At length, former Utah Attorney General John Swallow is finally scheduled to face a jury this week. No matter how Swallow’s story ends, however, it marks an aberration. Federal statistics show that Utah has had very low levels of corruption and political malfeasance over the past several years.
I’m leaning on annual reports from the Public Integrity Section at the Department of Justice, which tabulate the number of federal, state, or local officials (whether elected or appointed) convicted of malfeasance in office each year. Recognizing that more populous states tend to have more elected officials, I use convictions per capita rather than total convictions. Well, actually I’m using convictions per 1,000,000 residents, which makes for more workable numbers.

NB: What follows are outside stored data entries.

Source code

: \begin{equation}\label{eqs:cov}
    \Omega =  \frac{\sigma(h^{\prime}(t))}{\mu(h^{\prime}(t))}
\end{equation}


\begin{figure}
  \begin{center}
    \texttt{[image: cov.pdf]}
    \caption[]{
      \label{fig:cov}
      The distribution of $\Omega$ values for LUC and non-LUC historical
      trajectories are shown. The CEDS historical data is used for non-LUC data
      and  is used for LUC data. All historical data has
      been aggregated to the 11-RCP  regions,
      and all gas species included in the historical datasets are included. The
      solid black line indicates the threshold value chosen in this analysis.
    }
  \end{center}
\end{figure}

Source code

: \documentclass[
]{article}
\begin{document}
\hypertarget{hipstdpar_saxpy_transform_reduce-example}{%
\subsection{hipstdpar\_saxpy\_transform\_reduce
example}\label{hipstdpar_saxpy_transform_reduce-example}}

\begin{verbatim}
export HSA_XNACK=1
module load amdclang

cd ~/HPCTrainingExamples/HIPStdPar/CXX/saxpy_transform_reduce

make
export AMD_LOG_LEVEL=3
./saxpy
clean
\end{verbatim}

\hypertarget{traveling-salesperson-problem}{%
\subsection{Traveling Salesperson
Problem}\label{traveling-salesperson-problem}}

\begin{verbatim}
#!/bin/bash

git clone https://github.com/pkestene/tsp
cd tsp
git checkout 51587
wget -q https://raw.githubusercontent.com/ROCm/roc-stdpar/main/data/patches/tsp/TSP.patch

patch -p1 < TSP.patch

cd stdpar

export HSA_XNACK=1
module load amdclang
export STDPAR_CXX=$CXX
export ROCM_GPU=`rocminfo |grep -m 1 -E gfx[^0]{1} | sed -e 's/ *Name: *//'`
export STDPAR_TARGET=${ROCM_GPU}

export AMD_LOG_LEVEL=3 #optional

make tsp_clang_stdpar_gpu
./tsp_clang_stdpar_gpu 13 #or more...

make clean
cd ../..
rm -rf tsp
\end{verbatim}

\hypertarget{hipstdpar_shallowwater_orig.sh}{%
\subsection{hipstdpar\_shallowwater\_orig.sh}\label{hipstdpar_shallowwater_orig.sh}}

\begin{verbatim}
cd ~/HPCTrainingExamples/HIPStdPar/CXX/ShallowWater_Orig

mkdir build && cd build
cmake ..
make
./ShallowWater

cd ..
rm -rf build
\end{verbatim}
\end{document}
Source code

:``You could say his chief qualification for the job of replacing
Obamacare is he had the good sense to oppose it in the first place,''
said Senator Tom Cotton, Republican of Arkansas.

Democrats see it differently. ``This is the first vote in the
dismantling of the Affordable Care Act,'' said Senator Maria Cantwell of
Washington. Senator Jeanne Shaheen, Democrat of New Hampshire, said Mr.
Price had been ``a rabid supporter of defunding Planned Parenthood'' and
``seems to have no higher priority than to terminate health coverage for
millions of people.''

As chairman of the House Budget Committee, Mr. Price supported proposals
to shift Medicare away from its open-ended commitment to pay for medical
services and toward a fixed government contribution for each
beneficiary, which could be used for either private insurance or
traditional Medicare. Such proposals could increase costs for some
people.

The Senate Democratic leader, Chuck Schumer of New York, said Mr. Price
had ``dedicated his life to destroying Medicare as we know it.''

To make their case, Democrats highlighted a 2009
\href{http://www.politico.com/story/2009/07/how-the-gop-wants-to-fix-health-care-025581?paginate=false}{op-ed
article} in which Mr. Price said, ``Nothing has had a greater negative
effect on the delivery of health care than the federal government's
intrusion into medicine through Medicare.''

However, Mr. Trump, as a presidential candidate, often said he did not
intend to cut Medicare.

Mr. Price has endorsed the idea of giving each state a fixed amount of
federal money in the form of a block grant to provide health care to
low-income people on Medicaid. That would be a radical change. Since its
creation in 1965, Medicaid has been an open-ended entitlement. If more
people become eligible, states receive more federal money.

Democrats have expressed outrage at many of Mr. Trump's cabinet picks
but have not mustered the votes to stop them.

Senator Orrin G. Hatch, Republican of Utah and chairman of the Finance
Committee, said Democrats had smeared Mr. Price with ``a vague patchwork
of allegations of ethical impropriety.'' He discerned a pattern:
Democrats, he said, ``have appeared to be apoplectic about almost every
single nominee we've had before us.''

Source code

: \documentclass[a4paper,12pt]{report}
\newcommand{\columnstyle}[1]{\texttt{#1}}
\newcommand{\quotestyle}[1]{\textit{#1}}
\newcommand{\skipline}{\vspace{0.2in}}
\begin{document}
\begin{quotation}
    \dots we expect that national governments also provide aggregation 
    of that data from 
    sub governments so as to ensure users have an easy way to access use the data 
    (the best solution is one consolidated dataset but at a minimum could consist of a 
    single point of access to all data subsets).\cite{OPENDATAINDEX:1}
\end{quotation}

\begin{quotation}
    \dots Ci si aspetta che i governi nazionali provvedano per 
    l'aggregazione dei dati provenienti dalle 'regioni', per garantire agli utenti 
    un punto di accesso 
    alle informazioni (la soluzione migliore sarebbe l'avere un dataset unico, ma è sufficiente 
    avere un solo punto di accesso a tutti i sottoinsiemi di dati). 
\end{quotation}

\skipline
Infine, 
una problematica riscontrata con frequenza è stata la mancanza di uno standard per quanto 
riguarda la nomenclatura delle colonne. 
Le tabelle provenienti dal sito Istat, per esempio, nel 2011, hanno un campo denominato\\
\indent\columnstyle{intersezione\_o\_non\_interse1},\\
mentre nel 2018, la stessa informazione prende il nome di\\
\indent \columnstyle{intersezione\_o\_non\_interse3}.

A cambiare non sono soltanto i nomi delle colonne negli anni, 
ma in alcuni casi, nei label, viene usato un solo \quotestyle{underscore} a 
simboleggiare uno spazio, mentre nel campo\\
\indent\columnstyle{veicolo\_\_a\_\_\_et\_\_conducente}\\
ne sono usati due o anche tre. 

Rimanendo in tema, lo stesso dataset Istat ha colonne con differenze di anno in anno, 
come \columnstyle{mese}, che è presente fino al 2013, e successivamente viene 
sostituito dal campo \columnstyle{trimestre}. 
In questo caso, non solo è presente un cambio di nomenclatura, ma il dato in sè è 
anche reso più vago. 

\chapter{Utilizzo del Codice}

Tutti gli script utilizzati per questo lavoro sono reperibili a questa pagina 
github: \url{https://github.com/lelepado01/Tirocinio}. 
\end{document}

The result? From 2002 through 2015, Utah averaged 1.4 convictions each year per million residents. Only 5 states did better: Oregon (1.0 per year), New Hampshire (1.0), Minnesota (1.2), South Carolina (1.2), and Washington (1.2). Some did far worse: Louisiana (9.3 per year), South Dakota (8.0), North Dakota (7.3), and Kentucky (6.8).
If you’re like me, the chart below will be easier to understand than the preceding paragraph. Click it to make it bigger and easier to read. You’ll find Utah near the top, ranked 6th out of 50 states, only marginally behind the leaders.
Here’s another, slightly more complicated way to look at it. The next chart shows the yearly total separately for each state. You’ll see that Utah stays steadily low, while some states have spikes up and down. Again, click the image to enlarge it. States are ordered alphabetically this time, so Utah comes on the last row:
Caveat #1: The Justice Department’s statistics count only convictions won in federal court (whether against federal, state, or local officials from a state). They do not count convictions won in state court. Of note, Swallow is being tried in state court. For that to shuffle these rankings, though, you have to persuade me that the feds are systematically less likely to bring charges in federal court in Utah than elsewhere.
Caveat #2: These statistics count only the number of convictions, with no consideration of the qualitative impact of an official’s malfeasance. This caveat matters a lot more than the preceding one: If Swallow really did what he’s accused of doing, then the scale of his corruption goes far beyond most abuse of office.
In any event, after some turbulent weeks for political news, isn’t it nice to hear something good? On the whole, Utah has lower-than-average levels of political corruption.